ねこねこ幼女の愛情ごはん〜異世界でもふもふ達に料理を作ります!〜5
 今回のエスコート役は、若き第三王子のウィリオだ。

「それでは最初に、合同訓練に参加している戦士たちを紹介しよう。今夜の野外食事会を共にする仲間だからな、顔合わせを済ませておこう」

「お願いするにゃ」

 ウィリオとルールーと共に、王宮のすぐ隣にある森の中へ向かう。
 マーレン国は自然と共に生きる森エルフの国なので、王宮も森の近くに建てられているし、もちろん世界樹からも近い。
 マーレン国の王都も緑に囲まれて美しい湖がある素晴らしい街並みだというので、エリナは次に訪問したときにはぜひ王都の散歩もしたいと考えている。

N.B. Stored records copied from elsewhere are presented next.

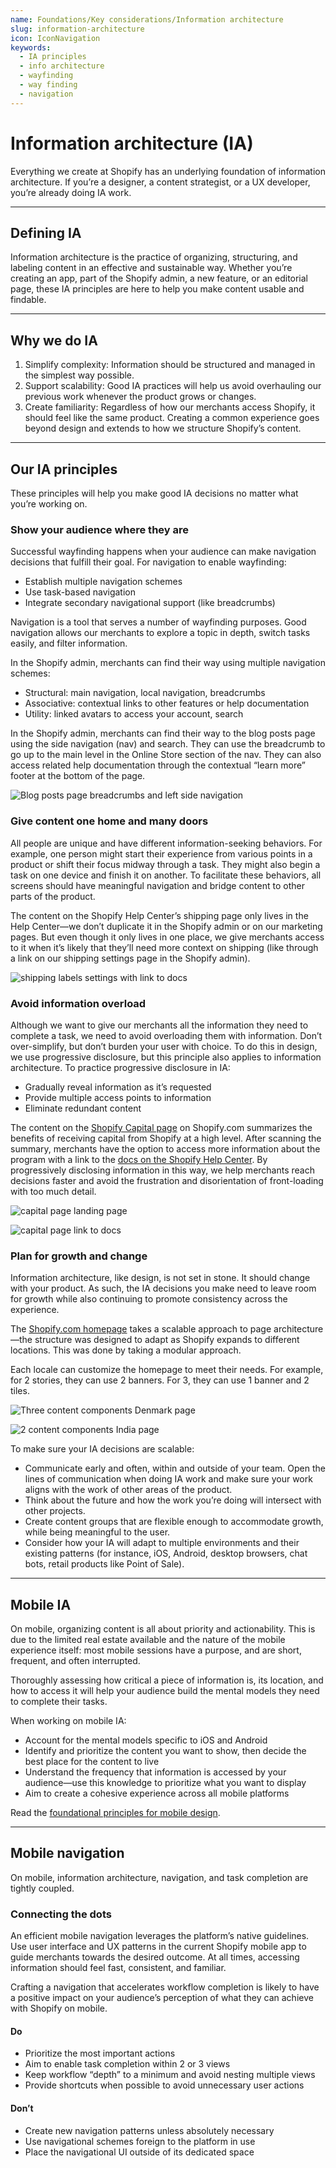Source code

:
 ```yaml
---
name: Foundations/Key considerations/Information architecture
slug: information-architecture
icon: IconNavigation
keywords:
  - IA principles
  - info architecture
  - wayfinding
  - way finding
  - navigation
---
```


# Information architecture (IA)

Everything we create at Shopify has an underlying foundation of information architecture. If you’re a designer, a content strategist, or a UX developer, you’re already doing IA work.

---

## Defining IA

Information architecture is the practice of organizing, structuring, and labeling content in an effective and sustainable way. Whether you’re creating an app, part of the Shopify admin, a new feature, or an editorial page, these IA principles are here to help you make content usable and findable.

---

## Why we do IA

1. Simplify complexity: Information should be structured and managed in the simplest way possible.
2. Support scalability: Good IA practices will help us avoid overhauling our previous work whenever the product grows or changes.
3. Create familiarity: Regardless of how our merchants access Shopify, it should feel like the same product. Creating a common experience goes beyond design and extends to how we structure Shopify’s content.

---

## Our IA principles

These principles will help you make good IA decisions no matter what you’re working on.

### Show your audience where they are

Successful wayfinding happens when your audience can make navigation decisions that fulfill their goal. For navigation to enable wayfinding:

- Establish multiple navigation schemes
- Use task-based navigation
- Integrate secondary navigational support (like breadcrumbs)

Navigation is a tool that serves a number of wayfinding purposes.
Good navigation allows our merchants to explore a topic in depth, switch tasks easily, and filter information.

In the Shopify admin, merchants can find their way using multiple navigation schemes:

- Structural: main navigation, local navigation, breadcrumbs
- Associative: contextual links to other features or help documentation
- Utility: linked avatars to access your account, search

In the Shopify admin, merchants can find their way to the blog posts page using the side navigation (nav) and search. They can use the breadcrumb to go up to the main level in the Online Store section of the nav. They can also access related help documentation through the contextual “learn more” footer at the bottom of the page.

![Blog posts page breadcrumbs and left side navigation](/public_images/information-architecture/blogposts-breadcrumb-nav@2x.png)

### Give content one home and many doors

All people are unique and have different information-seeking behaviors. For example, one person might start their experience from various points in a product or shift their focus midway through a task. They might also begin a task on one device and finish it on another. To facilitate these behaviors, all screens should have meaningful navigation and bridge content to other parts of the product.

The content on the Shopify Help Center’s shipping page only lives in the Help Center—we don’t duplicate it in the Shopify admin or on our marketing pages. But even though it only lives in one place, we give merchants access to it when it’s likely that they’ll need more context on shipping (like through a link on our shipping settings page in the Shopify admin).

![shipping labels settings with link to docs](/public_images/information-architecture/shippinglabels-link@2x.png)

### Avoid information overload

Although we want to give our merchants all the information they need to complete a task, we need to avoid overloading them with information. Don’t over-simplify, but don’t burden your user with choice. To do this in design, we use progressive disclosure, but this principle also applies to information architecture. To practice progressive disclosure in IA:

- Gradually reveal information as it’s requested
- Provide multiple access points to information
- Eliminate redundant content

The content on the [Shopify Capital page](https://www.shopify.com/capital) on Shopify.com summarizes the benefits of receiving capital from Shopify at a high level. After scanning the summary, merchants have the option to access more information about the program with a link to the [docs on the Shopify Help Center](https://help.shopify.com/en/manual/your-account/shopify-capital?itcat=capital&itterm=capital-resources-help-docs). By progressively disclosing information in this way, we help merchants reach decisions faster and avoid the frustration and disorientation of front-loading with too much detail.

![capital page landing page](/public_images/information-architecture/capitalpage-hero@2x.png)

![capital page link to docs](/public_images/information-architecture/capitalpage-links@2x.png)

### Plan for growth and change

Information architecture, like design, is not set in stone. It should change with your product. As such, the IA decisions you make need to leave room for growth while also continuing to promote consistency across the experience.

The [Shopify.com homepage](https://www.shopify.com/) takes a scalable approach to page architecture—the structure was designed to adapt as Shopify expands to different locations. This was done by taking a modular approach.

Each locale can customize the homepage to meet their needs. For example, for 2 stories, they can use 2 banners. For 3, they can use 1 banner and 2 tiles.

![Three content components Denmark page](/public_images/information-architecture/de-component@2x.png)

![2 content components India page](/public_images/information-architecture/india-component@2x.jpg)

To make sure your IA decisions are scalable:

- Communicate early and often, within and outside of your team.
  Open the lines of communication when doing IA work and make sure your work aligns with the work of other areas of the product.
- Think about the future and how the work you’re doing will intersect with other projects.
- Create content groups that are flexible enough to accommodate growth, while being meaningful to the user.
- Consider how your IA will adapt to multiple environments and their existing patterns (for instance, iOS, Android, desktop browsers, chat bots, retail products like Point of Sale).

---

## Mobile IA

On mobile, organizing content is all about priority and actionability. This is due to the limited real estate available and the nature of the mobile experience itself: most mobile sessions have a purpose, and are short, frequent, and often interrupted.

Thoroughly assessing how critical a piece of information is, its location, and how to access it will help your audience build the mental models they need to complete their tasks.

When working on mobile IA:

- Account for the mental models specific to iOS and Android
- Identify and prioritize the content you want to show, then decide the best place for the content to live
- Understand the frequency that information is accessed by your audience—use this knowledge to prioritize what you want to display
- Aim to create a cohesive experience across all mobile platforms

Read the [foundational principles for mobile design](/foundations/mobile).

---

## Mobile navigation

On mobile, information architecture, navigation, and task completion are tightly coupled.

### Connecting the dots

An efficient mobile navigation leverages the platform’s native guidelines. Use user interface and UX patterns in the current Shopify mobile app to guide merchants towards the desired outcome. At all times, accessing information should feel fast, consistent, and familiar.

Crafting a navigation that accelerates workflow completion is likely to have a positive impact on your audience’s perception of what they can achieve with Shopify on mobile.

<!-- usageblock -->

#### Do

- Prioritize the most important actions
- Aim to enable task completion within 2 or 3 views
- Keep workflow “depth” to a minimum and avoid nesting multiple views
- Provide shortcuts when possible to avoid unnecessary user actions

#### Don’t

- Create new navigation patterns unless absolutely necessary
- Use navigational schemes foreign to the platform in use
- Place the navigational UI outside of its dedicated space

<!-- end -->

 ちなみにエリナは、すかさず抱き上げようとしたルディの親切(というか、過保護ぶり)は丁寧に断って、サランティーナ王妃が用意してくれた、柔らかな革の運動靴でとことこ歩いている。
 子どもたちの後ろから、少し寂しげな狼隊長が着いて行く。その後ろに控えるセラが「ルディ殿下、ファイトー」と謎の声援を送っているが、耳に入った様子はない。 
 ちなみにイーシーは子どもたちの先に立ち、森に異常がないか目を光らせているが、セラも時折り見失うほどの存在感の消しっぷりなので、三人はまったく気がついていない様子だ。

 フェンリルが持ってきた荷物は先に野営の場所に運ばれているので、今は身軽な姿だ。